Massive Goods
- Company type: Private
- Industry: Retail
- Founded: 2013
- Founders: Anne Ishii; Graham Kolbeins;
- Fate: On hiatus (as of June 2019)
- Headquarters: New York, NY, United States
- Area served: North America;
- Products: Gay manga, clothing
- Website: massive-goods.com

= Massive Goods =

American fashion brand and manga publisher

Massive Goods (or simply Massive) is a fashion brand and manga publisher. The company works with LGBTQ and feminist comic artists in Japan, particularly gay manga (bara) artists, to create products featuring their artwork, and English-language translations of their works.

==History==
Massive was founded in 2013 by Anne Ishii and Graham Kolbeins concurrent with the release of The Passion of Gengoroh Tagame: Master of Gay Erotic Manga (Picturebox), the first English-language publication of works by Gengoroh Tagame, which Ishii and Kolbeins co-edited with Chip Kidd. Massive first released a line of t-shirts featuring artwork by Tagame and Jiraiya, which gained popularity in the LGBTQ hip-hop scene.

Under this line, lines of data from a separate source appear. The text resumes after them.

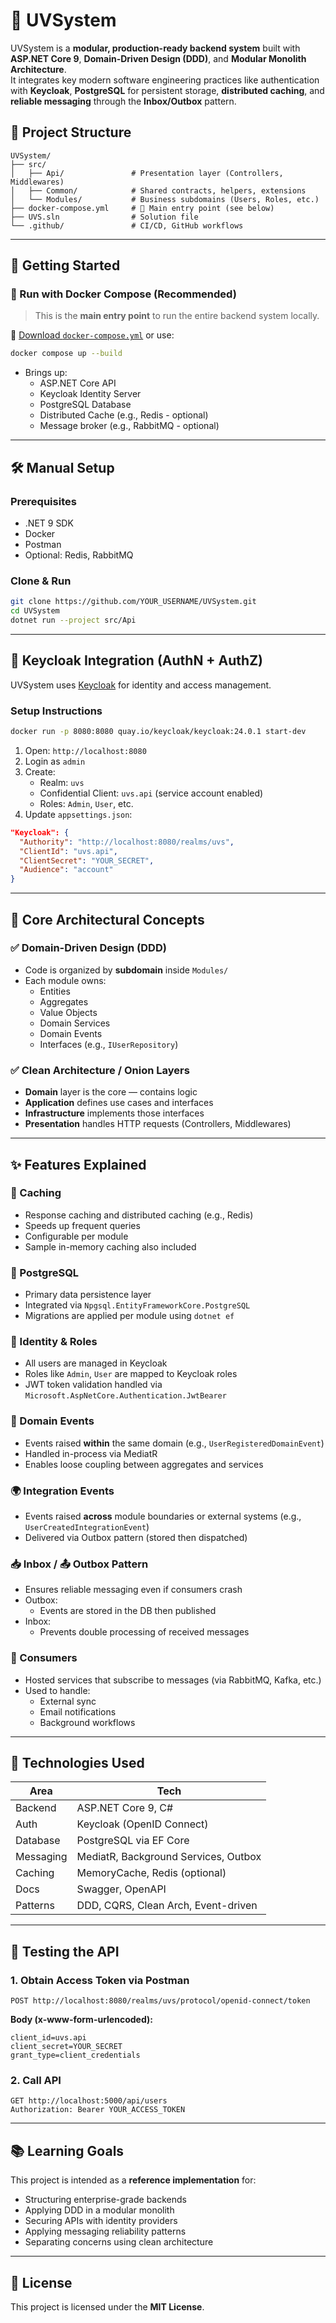 # 🧩 UVSystem

UVSystem is a **modular, production-ready backend system** built with **ASP.NET Core 9**, **Domain-Driven Design (DDD)**, and **Modular Monolith Architecture**.  
It integrates key modern software engineering practices like authentication with **Keycloak**, **PostgreSQL** for persistent storage, **distributed caching**, and **reliable messaging** through the **Inbox/Outbox** pattern.


## 📁 Project Structure

```
UVSystem/
├── src/
│   ├── Api/               # Presentation layer (Controllers, Middlewares)
│   ├── Common/            # Shared contracts, helpers, extensions
│   └── Modules/           # Business subdomains (Users, Roles, etc.)
├── docker-compose.yml     # 🔗 Main entry point (see below)
├── UVS.sln                # Solution file
└── .github/               # CI/CD, GitHub workflows
```

---

## 🚀 Getting Started

### 🐳 Run with Docker Compose (Recommended)

> This is the **main entry point** to run the entire backend system locally.

🔗 [Download `docker-compose.yml`](./compose.yml) or use:

```bash
docker compose up --build
```

- Brings up:
  - ASP.NET Core API
  - Keycloak Identity Server
  - PostgreSQL Database
  - Distributed Cache (e.g., Redis - optional)
  - Message broker (e.g., RabbitMQ - optional)

---

## 🛠️ Manual Setup

### Prerequisites
- .NET 9 SDK
- Docker
- Postman
- Optional: Redis, RabbitMQ

### Clone & Run
```bash
git clone https://github.com/YOUR_USERNAME/UVSystem.git
cd UVSystem
dotnet run --project src/Api
```

---

## 🔐 Keycloak Integration (AuthN + AuthZ)

UVSystem uses [Keycloak](https://www.keycloak.org) for identity and access management.

### Setup Instructions

```bash
docker run -p 8080:8080 quay.io/keycloak/keycloak:24.0.1 start-dev
```

1. Open: `http://localhost:8080`
2. Login as `admin`
3. Create:
   - Realm: `uvs`
   - Confidential Client: `uvs.api` (service account enabled)
   - Roles: `Admin`, `User`, etc.
4. Update `appsettings.json`:

```json
"Keycloak": {
  "Authority": "http://localhost:8080/realms/uvs",
  "ClientId": "uvs.api",
  "ClientSecret": "YOUR_SECRET",
  "Audience": "account"
}
```

---

## 🧠 Core Architectural Concepts

### ✅ Domain-Driven Design (DDD)

- Code is organized by **subdomain** inside `Modules/`
- Each module owns:
  - Entities
  - Aggregates
  - Value Objects
  - Domain Services
  - Domain Events
  - Interfaces (e.g., `IUserRepository`)

### ✅ Clean Architecture / Onion Layers

- **Domain** layer is the core — contains logic
- **Application** defines use cases and interfaces
- **Infrastructure** implements those interfaces
- **Presentation** handles HTTP requests (Controllers, Middlewares)

---

## ✨ Features Explained

### 🔄 Caching

- Response caching and distributed caching (e.g., Redis)
- Speeds up frequent queries
- Configurable per module
- Sample in-memory caching also included

### 🐘 PostgreSQL

- Primary data persistence layer
- Integrated via `Npgsql.EntityFrameworkCore.PostgreSQL`
- Migrations are applied per module using `dotnet ef`

### 🔐 Identity & Roles

- All users are managed in Keycloak
- Roles like `Admin`, `User` are mapped to Keycloak roles
- JWT token validation handled via `Microsoft.AspNetCore.Authentication.JwtBearer`

### 📣 Domain Events

- Events raised **within** the same domain (e.g., `UserRegisteredDomainEvent`)
- Handled in-process via MediatR
- Enables loose coupling between aggregates and services

### 🌍 Integration Events

- Events raised **across** module boundaries or external systems (e.g., `UserCreatedIntegrationEvent`)
- Delivered via Outbox pattern (stored then dispatched)

### 📥 Inbox / 📤 Outbox Pattern

- Ensures reliable messaging even if consumers crash
- Outbox:
  - Events are stored in the DB then published
- Inbox:
  - Prevents double processing of received messages

### 🔄 Consumers

- Hosted services that subscribe to messages (via RabbitMQ, Kafka, etc.)
- Used to handle:
  - External sync
  - Email notifications
  - Background workflows

---

## 🔧 Technologies Used

| Area           | Tech                                                  |
|----------------|--------------------------------------------------------|
| Backend        | ASP.NET Core 9, C#                                     |
| Auth           | Keycloak (OpenID Connect)                              |
| Database       | PostgreSQL via EF Core                                 |
| Messaging      | MediatR, Background Services, Outbox                   |
| Caching        | MemoryCache, Redis (optional)                          |
| Docs           | Swagger, OpenAPI                                       |
| Patterns       | DDD, CQRS, Clean Arch, Event-driven                    |

---

## 🧪 Testing the API

### 1. Obtain Access Token via Postman

```http
POST http://localhost:8080/realms/uvs/protocol/openid-connect/token
```

**Body (x-www-form-urlencoded):**
```
client_id=uvs.api
client_secret=YOUR_SECRET
grant_type=client_credentials
```

### 2. Call API

```http
GET http://localhost:5000/api/users
Authorization: Bearer YOUR_ACCESS_TOKEN
```

---

## 📚 Learning Goals

This project is intended as a **reference implementation** for:

- Structuring enterprise-grade backends
- Applying DDD in a modular monolith
- Securing APIs with identity providers
- Applying messaging reliability patterns
- Separating concerns using clean architecture

---

## 📄 License

This project is licensed under the **MIT License**.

On June 7, 2019, Massive went on hiatus. While the company continues to fulfill online orders, it is not presently planning new product launches or events.

===Fashion===
In partnership with other brands, Massive has launched several fashion and accessory lines, primarily featuring Jiraiya's artwork. In June 2014, Massive, Jiraiya, and Opening Ceremony launched a product line to commemorate Pride Month which featured apparel, accessories, and a Tenga sex toy. That same year, Mission Chinese Food and Massive released a t-shirt collaboration, also featuring art by Jiraiya. A second collaboration with Opening Ceremony and Jiraiya, "Power-Up Massive", launched in 2015, along with a line of swim briefs with artwork by Jiraiya created by Pretty Snake, the fashion brand founded by Project Runway contestant Joe Segal.

===Publishing===
In December 2014, Fantagraphics published Massive: Gay Erotic Manga and the Men Who Make It, the first English-language anthology of gay manga. Co-edited by Ishii, Kolbeins, and Kidd, Massive was nominated for an Eisner Award for Best Anthology.

Massive has published several English-language translations of dōjinshi, including Cretian Cow by Gengoroh Tagame, and Caveman Guu and Two Hoses by Jiraiya.

In 2016, Massive co-produced with Koyama Press an English-language translation of What is Obscenity?: The Story of a Good For Nothing Artist and her Pussy, a graphic novel memoir by Rokudenashiko. The memoir was a finalist for the Los Angeles Times Book Prize. That same year, Massive began work with Pantheon Books on the English-language translation of My Brother's Husband, Gengoroh Tagame's first all-ages manga. The first volume in the series, translated by Ishii, won an Eisner Award for Best U.S. Edition of International Material—Asia.

Massive Gay Manga, a publishing imprint set to launch under Bruno Gmünder Verlag in 2017, was cancelled following the dissolution of the company.

==Artists represented==
- Gengoroh Tagame
- Jiraiya
- Seizou Ebisubashi
- Inu Yoshi
- Rokudenashiko

==Publications==
- The Passion of Gengoroh Tagame: Master of Gay Erotic Manga. PictureBox, 2013; Bruno Gmünder, 2016. Edited by Anne Ishii, Graham Kolbeins, and Chip Kidd; collecting works by Gengoroh Tagame
- Caveman Guu. 2013. Story and art by Jiraiya.
- Massive: Gay Erotic Manga and the Men Who Make It. Fantagraphics, 2014. Edited by Anne Ishii, Graham Kolbeins, and Chip Kidd; collecting works by Gengoroh Tagame, Inu Yoshi, Kumada Poohsuke, Takeshi Matsu, Jiraiya, Gai Mizuki, Fumi Miyabi, Seizoh Ebisubashi, and Kazuhide Ichikawa
- Cretian Cow. 2015. Story and art by Gengoroh Tagame
- What is Obscenity?: The Story of a Good For Nothing Artist and her Pussy. Co-production with Koyama, 2016. Story and art by Rokudenashiko.
- Two Hoses. 2017. Story and art by Jiraiya.
- My Brother's Husband. Volume 1. Pantheon, 2017. Story and art by Gengoroh Tagame.
- My Brother's Husband. Volume 2. Pantheon, 2018. Story and art by Gengoroh Tagame.
- Gengoroh Tagame: Sketchbook. 2018. Collecting works by Gengoroh Tagame.